Houston Texans looking to overcome 'bad football' and 'mental mistakes' to end five-game losing streak

INDIANAPOLIS -- As the Houston Texans built their roster this offseason, the focus was on rebuilding the culture in the organization, something team CEO and chairman Cal McNair believed started at the top with new general manager Nick Caserio and coach David Culley.

After making those hires this offseason, the Texans overhauled the roster, adding veteran players through trades and free agency, mostly signing players to one- or two-year deals.

But despite the makeup of the roster, with players who have plenty of NFL experience, after the Texans (1-5) lost 31-3 to the Indianapolis Colts (2-4), wide receiver Brandin Cooks called this an “undisciplined team.”

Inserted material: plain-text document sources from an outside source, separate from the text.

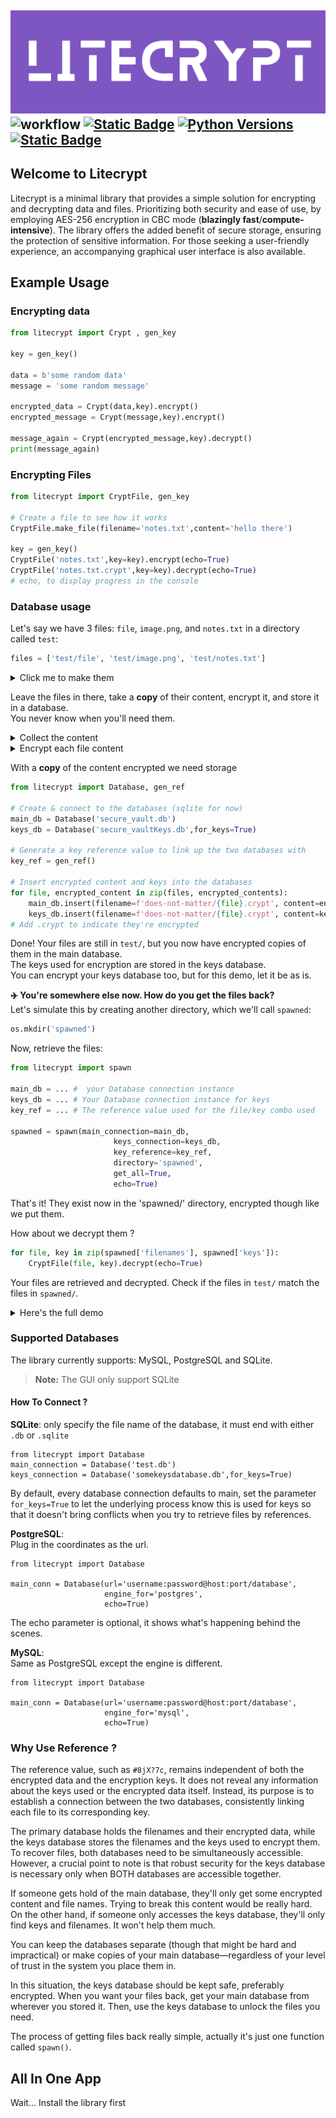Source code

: ![alt text](assets/widelogo1.png)
![workflow](https://github.com/ashgw/litecrypt/actions/workflows/deploy.yaml/badge.svg)
[![Static Badge](https://img.shields.io/badge/Docs-latest-%237e56c2)](https://ashgw.github.io/litecrypt)
[![Python Versions](https://img.shields.io/badge/Python-3.7%7C%203.8%20%7C%203.9%20%7C%203.10%20%7C%203.11-blue)](https://pypi.org/project/litecrypt/)
[![Static Badge](https://img.shields.io/badge/PyPI-v0.0.1-brightgreen)](https://pypi.org/project/litecrypt/)
---

## Welcome to Litecrypt

Litecrypt is a minimal library that provides a simple solution for encrypting and decrypting data and files. Prioritizing both security and ease of use, by employing AES-256 encryption in CBC mode (**blazingly fast**/**compute-intensive**). The library offers the added benefit of secure storage, ensuring the protection of sensitive information. For those seeking a user-friendly experience, an accompanying graphical user interface is also available.

## Example Usage

### Encrypting data
```py linenums="1"
from litecrypt import Crypt , gen_key

key = gen_key()

data = b'some random data'
message = 'some random message'

encrypted_data = Crypt(data,key).encrypt()
encrypted_message = Crypt(message,key).encrypt()

message_again = Crypt(encrypted_message,key).decrypt()
print(message_again)
```

### Encrypting Files
```py linenums="1"
from litecrypt import CryptFile, gen_key

# Create a file to see how it works
CryptFile.make_file(filename='notes.txt',content='hello there')

key = gen_key()
CryptFile('notes.txt',key=key).encrypt(echo=True)
CryptFile('notes.txt.crypt',key=key).decrypt(echo=True)
# echo, to display progress in the console
```

### Database usage


Let's say we have 3 files: `file`, `image.png`, and `notes.txt` in a directory called `test`:

```python
files = ['test/file', 'test/image.png', 'test/notes.txt']
```
<details><summary>Click me to make them</summary>

```python
import os
from litecrypt import CryptFile

# Create a directory for testing
os.mkdir('test')

# Create sample files
files = ['test/file', 'test/image.png', 'test/notes.txt']
file_contents = [b'some data', b'binary data of some image', b'some notes']

for file, content in zip(files, file_contents):
    CryptFile.make_file(filename=file, content=content)

# The files now exist in the directory test/
```
</details>

Leave the files in there, take a **copy** of their content, encrypt it, and store it in a database.
<br>You never know when you'll need them.
<details><summary>Collect the content</summary>

```python
file_contents = []
for file in files:
    file_content = CryptFile.get_binary(file)
    file_contents.append(file_content)

```
</details>

</details>
<details><summary>Encrypt each file content</summary>

```python
from litecrypt import Crypt, gen_key

key = gen_key()
encrypted_contents = []
for content in file_contents:
    encrypted_content = Crypt(content, key).encrypt(get_bytes=True)
    encrypted_contents.append(encrypted_content)
```
</details>

With a **copy** of the content encrypted we need storage

```python
from litecrypt import Database, gen_ref

# Create & connect to the databases (sqlite for now)
main_db = Database('secure_vault.db')
keys_db = Database('secure_vaultKeys.db',for_keys=True)

# Generate a key reference value to link up the two databases with
key_ref = gen_ref()

# Insert encrypted content and keys into the databases
for file, encrypted_content in zip(files, encrypted_contents):
    main_db.insert(filename=f'does-not-matter/{file}.crypt', content=encrypted_content, ref=key_ref)
    keys_db.insert(filename=f'does-not-matter/{file}.crypt', content=key, ref=key_ref)
# Add .crypt to indicate they're encrypted
```

Done! Your files are still in `test/`, but you now have encrypted copies of them in the main database.
<br>The keys used for encryption are stored in the keys database.
<br>You can encrypt your keys database too, but for this demo, let it be as is.

**✈️  You're somewhere else now. How do you get the files back?**
<br>Let's simulate this by creating another directory, which we'll call `spawned`:
```python
os.mkdir('spawned')
```
Now, retrieve the files:

```py linenums="1"
from litecrypt import spawn

main_db = ... #  your Database connection instance
keys_db = ... # Your Database connection instance for keys
key_ref = ... # The reference value used for the file/key combo used

spawned = spawn(main_connection=main_db,
                       keys_connection=keys_db,
                       key_reference=key_ref,
                       directory='spawned',
                       get_all=True,
                       echo=True)
```

That's it! They exist now in the 'spawned/' directory, encrypted though like we put them.

How about we decrypt them ?

```python
for file, key in zip(spawned['filenames'], spawned['keys']):
    CryptFile(file, key).decrypt(echo=True)
```
Your files are retrieved and decrypted. Check if the files in `test/` match the files in `spawned/`.
<details><summary>Here's the full demo</summary>

```py linenums="1"
import os

from litecrypt import Crypt, CryptFile, Database, gen_key, gen_ref, spawn

# Create a directory for testing
os.mkdir("test")

# Create sample files
files = ["test/file", "test/image.png", "test/notes.txt"]
file_contents = [b"some data", b"binary data of some image", b"some notes"]

for file, content in zip(files, file_contents):
    CryptFile.make_file(filename=file, content=content)

# The files now exist in the directory test/

# Collect each file's content
file_contents = []
for file in files:
    file_content = CryptFile.get_binary(file)
    file_contents.append(file_content)

# Encrypt each file's content one by one
key = gen_key()
encrypted_contents = []
for content in file_contents:
    encrypted_content = Crypt(content, key).encrypt(get_bytes=True)
    encrypted_contents.append(encrypted_content)

# Initialize the main & the associated keys database
main_db = Database("secure_vault.db")
keys_db = Database("secure_vaultKeys.db",for_keys=True)  # Specify it's for keys

# Generate a key reference value to link up the two databases with
key_ref = gen_ref()

# Insert encrypted content and keys into the databases
for file, encrypted_content in zip(files, encrypted_contents):
    main_db.insert(
        filename=f"does-not-matter/{file}.crypt", content=encrypted_content, ref=key_ref
    )
    keys_db.insert(filename=f"does-not-matter/{file}.crypt", content=key, ref=key_ref)
# Add .crypt to indicate they're encrypted

# Create another directory
os.mkdir("spawned")

# The files will now pop into existence in this new directory
spawned = spawn(
    main_connection=main_db,
    keys_connection=keys_db,
    key_reference=key_ref,
    directory="spawned",
    get_all=True,
    echo=True,
)

# Decrypt them
for file, key in zip(spawned["filenames"], spawned["keys"]):
    CryptFile(file, key).decrypt(echo=True)
```

</details>


### Supported Databases

The library currently supports: MySQL, PostgreSQL and SQLite.
> **Note:** The GUI only support SQLite
#### How To Connect ?
**SQLite**: only specify the file name of the database, it must end with either `.db` or `.sqlite`
```Py
from litecrypt import Database
main_connection = Database('test.db')
keys_connection = Database('somekeysdatabase.db',for_keys=True)
```
By default, every database connection defaults to main, set the parameter `for_keys=True` to let the underlying process know this is used for keys so that it doesn't bring conflicts when you try to retrieve files by references.

**PostgreSQL**:
<br>
Plug in the coordinates  as the url.
```Py
from litecrypt import Database

main_conn = Database(url='username:password@host:port/database',
                     engine_for='postgres',
                     echo=True)
```
The echo parameter is optional, it shows what's happening behind the scenes.

**MySQL**:<br>
Same as PostgreSQL except the engine is different.
```Py
from litecrypt import Database

main_conn = Database(url='username:password@host:port/database',
                     engine_for='mysql',
                     echo=True)
```


###  Why Use Reference ?
The reference value, such as `#8jX?7c`, remains independent of both the encrypted data and the encryption keys. It does not reveal any information about the keys used or the encrypted data itself. Instead, its purpose is to establish a connection between the two databases, consistently linking each file to its corresponding key.

The primary database holds the filenames and their encrypted data, while the keys database stores the filenames and the keys used to encrypt them. To recover files, both databases need to be simultaneously accessible. However, a crucial point to note is that robust security for the keys database is necessary only when BOTH databases are accessible together.

If someone gets hold of the main database, they'll only get some encrypted content and file names. Trying to break this content would be really hard. On the other hand, if someone only accesses the keys database, they'll only find keys and filenames. It won't help them much.

You can keep the databases separate (though that might be hard and impractical) or make copies of your main database—regardless of your level of trust in the system you place them in.

In this situation, the keys database should be kept safe, preferably encrypted. When you want your files back, get your main database from wherever you stored it. Then, use the keys database to unlock the files you need.

The process of getting files back really simple, actually it's just one function called `spawn()`.

## All In One App
Wait... Install the library first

“It’s been going on since Game 1, and we still haven’t fixed it,” Cooks said. “That’s an individual thing.”

The Texans opened the game Sunday with a false start penalty on the first play of the game. While this was by far Houston’s best game in terms of penalty yards, Culley still pointed to that area and a large number of mental mistakes as the reason the Texans lost their fifth game in a row. Houston has been outscored 71-3 in its past two road games.

“I think that’s something you’ve got to take on individually, to be honest with you,” Cooks said. “You can’t make anyone disciplined. You’ve got to want to be disciplined. You’ve got to practice that way, but you’ve got to be in the meeting room that way. You’ve got to take care of your body.

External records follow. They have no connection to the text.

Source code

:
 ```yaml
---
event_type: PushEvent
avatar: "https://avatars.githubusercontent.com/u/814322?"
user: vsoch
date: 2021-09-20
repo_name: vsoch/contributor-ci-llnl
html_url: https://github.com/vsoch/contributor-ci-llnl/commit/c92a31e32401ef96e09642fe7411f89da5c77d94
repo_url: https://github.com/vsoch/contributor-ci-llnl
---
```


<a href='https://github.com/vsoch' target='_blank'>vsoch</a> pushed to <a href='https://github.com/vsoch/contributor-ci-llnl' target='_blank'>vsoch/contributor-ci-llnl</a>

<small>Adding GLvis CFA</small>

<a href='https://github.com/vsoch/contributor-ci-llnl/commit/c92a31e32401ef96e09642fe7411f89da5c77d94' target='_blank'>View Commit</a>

“Success is not a gimmick, discipline is not a gimmick. It’s about everyday life choice. It’s about, deep down inside, individually, do you want to be that or not? It’s as simple as that. We can’t make our teammates, we can’t make anyone else, do that. You’ve got to do it by yourself.”

The team didn’t do that Sunday, and running back Mark Ingram II said it led to “bad football” from the Texans in the loss.

"We emphasized it all week,” Ingram said. “Coach Culley, even at halftime, was like, ‘first play of the day, we have a penalty.’ That’s just bad football. Turning the ball over, that’s bad football. Allowing big plays, that’s bad football. Those are all things he emphasized all week long. He even emphasized it at halftime, and we came out and got a stop and we got a turnover.

“We’re not pointing fingers, but we just know turnovers, penalties, unforced errors, that’s bad football and [those are] ways that will keep you getting beat.”

One turnover was rookie quarterback Davis Mills’ first interception of the game, ending Houston’s first possession of the second half after one play.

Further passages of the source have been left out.